Taking The Health-care Plan To The Public The Secretary Of Labor Answered Questions And Predicted Congressional Approval This Year.

Posted: March 29, 1994

GLOUCESTER TOWNSHIP — Ask John Gagliardi, owner of a hair salon, if he supports universal health care, and he offers an unqualified yes.

But Gagliardi, president of the Collingswood Business and Professional Association, representing about 125 ventures, feels just as strongly that the Clinton administration's plan for an employer-paid health system could bankrupt small businesses such as his own.

So when Secretary of Labor Robert Reich began fielding questions during a discussion on public health care yesterday at Camden County College, Gagliardi was the first to challenge the Cabinet member.

"Does the government understand the desperation of the small businessman?" Gagliardi asked passionately. "Health care will be a constant. How can small businesses afford . . . the cost?"
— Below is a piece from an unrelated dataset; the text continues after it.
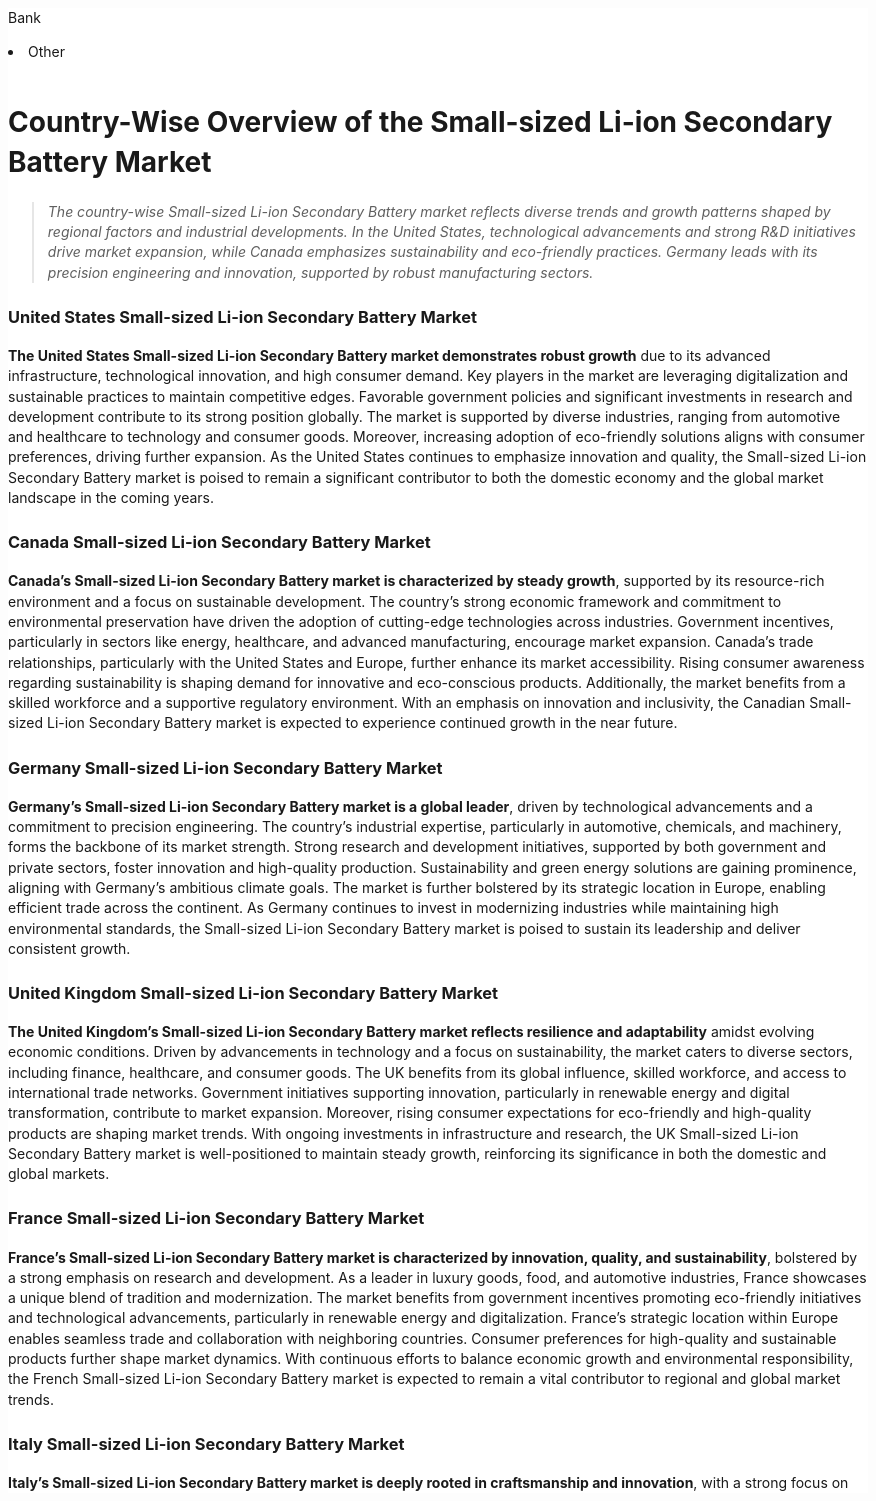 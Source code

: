 Bank</li><li> Other</li></ul><h1><span class="">Country-Wise Overview of the Small-sized Li-ion Secondary Battery Market<br /></span></h1><blockquote><p><em><span class="">The country-wise Small-sized Li-ion Secondary Battery market reflects diverse trends and growth patterns shaped by regional factors and industrial developments. In the United States, technological advancements and strong R&amp;D initiatives drive market expansion, while Canada emphasizes sustainability and eco-friendly practices. Germany leads with its precision engineering and innovation, supported by robust manufacturing sectors.</span></em></p></blockquote><h3><strong>United States Small-sized Li-ion Secondary Battery Market</strong></h3><p><strong>The United States Small-sized Li-ion Secondary Battery market demonstrates robust growth</strong> due to its advanced infrastructure, technological innovation, and high consumer demand. Key players in the market are leveraging digitalization and sustainable practices to maintain competitive edges. Favorable government policies and significant investments in research and development contribute to its strong position globally. The market is supported by diverse industries, ranging from automotive and healthcare to technology and consumer goods. Moreover, increasing adoption of eco-friendly solutions aligns with consumer preferences, driving further expansion. As the United States continues to emphasize innovation and quality, the Small-sized Li-ion Secondary Battery market is poised to remain a significant contributor to both the domestic economy and the global market landscape in the coming years.</p><h3><strong>Canada Small-sized Li-ion Secondary Battery Market</strong></h3><p><strong>Canada&rsquo;s Small-sized Li-ion Secondary Battery market is characterized by steady growth</strong>, supported by its resource-rich environment and a focus on sustainable development. The country&rsquo;s strong economic framework and commitment to environmental preservation have driven the adoption of cutting-edge technologies across industries. Government incentives, particularly in sectors like energy, healthcare, and advanced manufacturing, encourage market expansion. Canada&rsquo;s trade relationships, particularly with the United States and Europe, further enhance its market accessibility. Rising consumer awareness regarding sustainability is shaping demand for innovative and eco-conscious products. Additionally, the market benefits from a skilled workforce and a supportive regulatory environment. With an emphasis on innovation and inclusivity, the Canadian Small-sized Li-ion Secondary Battery market is expected to experience continued growth in the near future.</p><h3><strong>Germany Small-sized Li-ion Secondary Battery Market</strong></h3><p><strong>Germany&rsquo;s Small-sized Li-ion Secondary Battery market is a global leader</strong>, driven by technological advancements and a commitment to precision engineering. The country&rsquo;s industrial expertise, particularly in automotive, chemicals, and machinery, forms the backbone of its market strength. Strong research and development initiatives, supported by both government and private sectors, foster innovation and high-quality production. Sustainability and green energy solutions are gaining prominence, aligning with Germany&rsquo;s ambitious climate goals. The market is further bolstered by its strategic location in Europe, enabling efficient trade across the continent. As Germany continues to invest in modernizing industries while maintaining high environmental standards, the Small-sized Li-ion Secondary Battery market is poised to sustain its leadership and deliver consistent growth.</p><h3><strong>United Kingdom Small-sized Li-ion Secondary Battery Market</strong></h3><p><strong>The United Kingdom&rsquo;s Small-sized Li-ion Secondary Battery market reflects resilience and adaptability</strong> amidst evolving economic conditions. Driven by advancements in technology and a focus on sustainability, the market caters to diverse sectors, including finance, healthcare, and consumer goods. The UK benefits from its global influence, skilled workforce, and access to international trade networks. Government initiatives supporting innovation, particularly in renewable energy and digital transformation, contribute to market expansion. Moreover, rising consumer expectations for eco-friendly and high-quality products are shaping market trends. With ongoing investments in infrastructure and research, the UK Small-sized Li-ion Secondary Battery market is well-positioned to maintain steady growth, reinforcing its significance in both the domestic and global markets.</p><h3><strong>France Small-sized Li-ion Secondary Battery Market</strong></h3><p><strong>France&rsquo;s Small-sized Li-ion Secondary Battery market is characterized by innovation, quality, and sustainability</strong>, bolstered by a strong emphasis on research and development. As a leader in luxury goods, food, and automotive industries, France showcases a unique blend of tradition and modernization. The market benefits from government incentives promoting eco-friendly initiatives and technological advancements, particularly in renewable energy and digitalization. France&rsquo;s strategic location within Europe enables seamless trade and collaboration with neighboring countries. Consumer preferences for high-quality and sustainable products further shape market dynamics. With continuous efforts to balance economic growth and environmental responsibility, the French Small-sized Li-ion Secondary Battery market is expected to remain a vital contributor to regional and global market trends.</p><h3><strong>Italy Small-sized Li-ion Secondary Battery Market</strong></h3><p><strong>Italy&rsquo;s Small-sized Li-ion Secondary Battery market is deeply rooted in craftsmanship and innovation</strong>, with a strong focus on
Reich's response, meant to be reassuring, touched directly upon the central theme of the administration's plan - private, universal health care - which he was boosting before an audience of 150 people.

"The reason is you don't have bargaining power," Reich said. "If you got together, you could get those costs down."

The Clinton plan, he explained, would encourage greater competition between providers and allow businesses to band together to attract cheaper, group rates.

"You get economy of scale," Reich said during his opening remarks. "You

put some pressure on insurance companies to get some cost control. You give people more choice . . . and businesses more empowerment."

He said the plan would not add more than 15 cents per hour to the salaries of low-paid workers and no more than 34 cents per hour to highly paid workers. Health coverage for part-time workers would be linked to the number of hours worked, he added.

Appearing with Reich was U.S. Rep. Robert E. Andrews (D., Camden- Burlington-Gloucester), whose office invited the broad cross-section of interests among those in attendance.

There were doctors who said patients would lose coverage and the ability to choose their physicians. Other small businessmen expressed the fears Gagliardi voiced.

But the crowd also included universal coverage's traditional supporters: nonprofit groups for the disabled and disadvantaged. And they, too, as employers, were worried about the potential cost.

The Clinton plan attempts to satisfy them all by guaranteeing less costly, universal health-care coverage. Reich, citing a study by the Congressional Budget Office, predicted cost savings of $200 billion by the year 2004.

But, no matter the plan's final form, both Reich and Andrews predicted that Congress would pass a universal health-care plan by the end of this year's session, which is scheduled to end in September or October.

Andrews, who urged Democrats and Republicans alike to put aside politics in the name of the public good, said a final plan will cover Americans even when they change jobs.

But he predicted changes in the President's proposal.

"I think the administration is going to stick to its goals and modify its means," he said.

Reich said the plan would lower health-care costs by reducing the amount of paperwork. The emphasis on primary and preventive care, meanwhile, would create a new mass job market, he said.

But he could not guarantee that all Americans would be able to work and receive benefits. Fred Doerr of Woodlynne, a quadriplegic since 1976, told the labor secretary that he does not work these days because his income would put him over the threshold for receiving Medicare benefits. He said his home-care costs approach $5,000 per month.

Reich could not guarantee Doerr that he would be able to work and maintain his benefits under the proposed plan. Still, he found a supporter in Doerr.

"They're on the right track, I think," Doerr said later. "I just hope my situation is covered."

Nonetheless, the discussion received mixed reviews.

"I never really paid any attention to it before," said Adrienne Duckworth, 16, a Highland High School junior who added that she supports health care for everybody.

But Dr. Louis Keeler, first vice president of the Medical Society of New Jersey, left with as much skepticism as he had conveyed before Reich and Andrews spoke.

"I dispute the fact that they'll be able to save money," Keeler, a urological surgeon in Camden County, said. "The government has never saved money doing anything."